Segment Start: DATASET
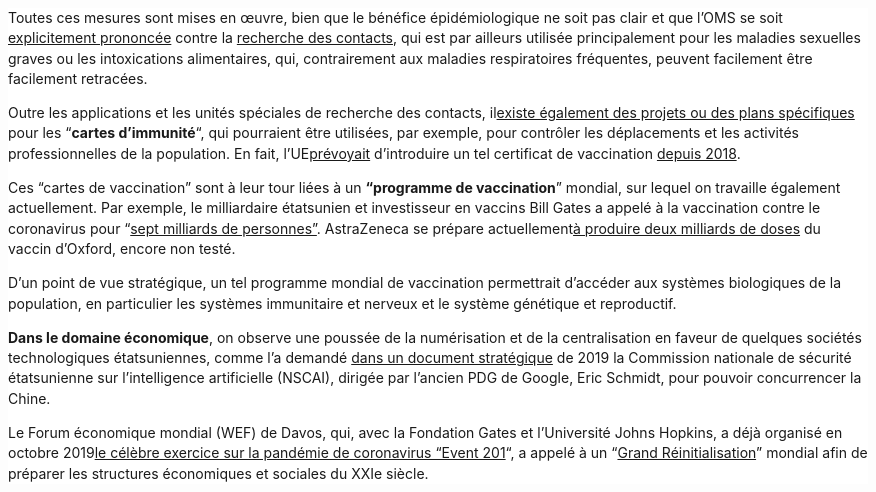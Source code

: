 Toutes ces mesures sont mises en œuvre, bien que le bénéfice
épidémiologique ne soit pas clair et que l’OMS se soit [explicitement
prononcée](https://apps.who.int/iris/bitstream/handle/10665/329438/9789241516839-eng.pdf)
contre la [recherche des
contacts](https://apps.who.int/iris/bitstream/handle/10665/329438/9789241516839-eng.pdf),
qui est par ailleurs utilisée principalement pour les maladies sexuelles
graves ou les intoxications alimentaires, qui, contrairement aux
maladies respiratoires fréquentes, peuvent facilement être facilement
retracées.

Outre les applications et les unités spéciales de recherche des
contacts, il[existe également des projets ou des plans
spécifiques](https://www.msn.com/en-us/news/world/the-uk-government-is-in-talks-with-facial-recognition-firms-to-develop-covid-19-immunity-passports/ar-BB12J6It)
pour les “**cartes d’immunité**“, qui pourraient être utilisées, par
exemple, pour contrôler les déplacements et les activités
professionnelles de la population. En fait,
l’UE[prévoyait](https://off-guardian.org/2020/05/22/report-eu-planning-vaccination-passport-since-2018/)
d’introduire un tel certificat de vaccination
[depuis 2018](https://off-guardian.org/2020/05/22/report-eu-planning-vaccination-passport-since-2018/).

Ces “cartes de vaccination” sont à leur tour liées à un **“programme de
vaccination**” mondial, sur lequel on travaille également actuellement.
Par exemple, le milliardaire étatsunien et investisseur en vaccins Bill
Gates a appelé à la vaccination contre le coronavirus pour “[sept
milliards de
personnes”](https://www.businessinsider.com/bill-gates-14-billion-doses-coronavirus-vaccine-may-be-needed-2020-5%3Fop%3D1%26r%3DUS%26IR%3DT).
AstraZeneca se prépare actuellement[à produire deux milliards de
doses](https://www.sciencealert.com/2-billion-doses-of-oxford-s-potential-coronavirus-vaccine-could-soon-become-available)
du vaccin d’Oxford, encore non testé.

D’un point de vue stratégique, un tel programme mondial de vaccination
permettrait d’accéder aux systèmes biologiques de la population, en
particulier les systèmes immunitaire et nerveux et le système génétique
et reproductif.

**Dans le domaine économique**, on observe une poussée de la
numérisation et de la centralisation en faveur de quelques sociétés
technologiques étatsuniennes, comme l’a demandé [dans un document
stratégique](http://unlimitedhangout.com/2020/05/reports/techno-tyranny-how-the-us-national-security-state-is-using-coronavirus-to-fulfill-an-orwellian-vision/)
de 2019 la Commission nationale de sécurité étatsunienne sur
l’intelligence artificielle (NSCAI), dirigée par l’ancien PDG de
Google, Eric Schmidt, pour pouvoir concurrencer la Chine.

Le Forum économique mondial (WEF) de Davos, qui, avec la Fondation Gates
et l’Université Johns Hopkins, a déjà organisé en octobre 2019[le
célèbre exercice sur la pandémie de coronavirus
“Event 201](https://www.centerforhealthsecurity.org/event201/scenario.html)“,
a appelé à un “[Grand
Réinitialisation](https://www.youtube.com/watch?v=u5pxhSnDr4U)” mondial
afin de préparer les structures économiques et sociales du XXIe siècle.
Segment End: DATASET
**TASK ITEM:**
Please tally the lines of the entries that contain the string "planning" and reply with the count alone.

**PROBLEM SOLUTION:**
2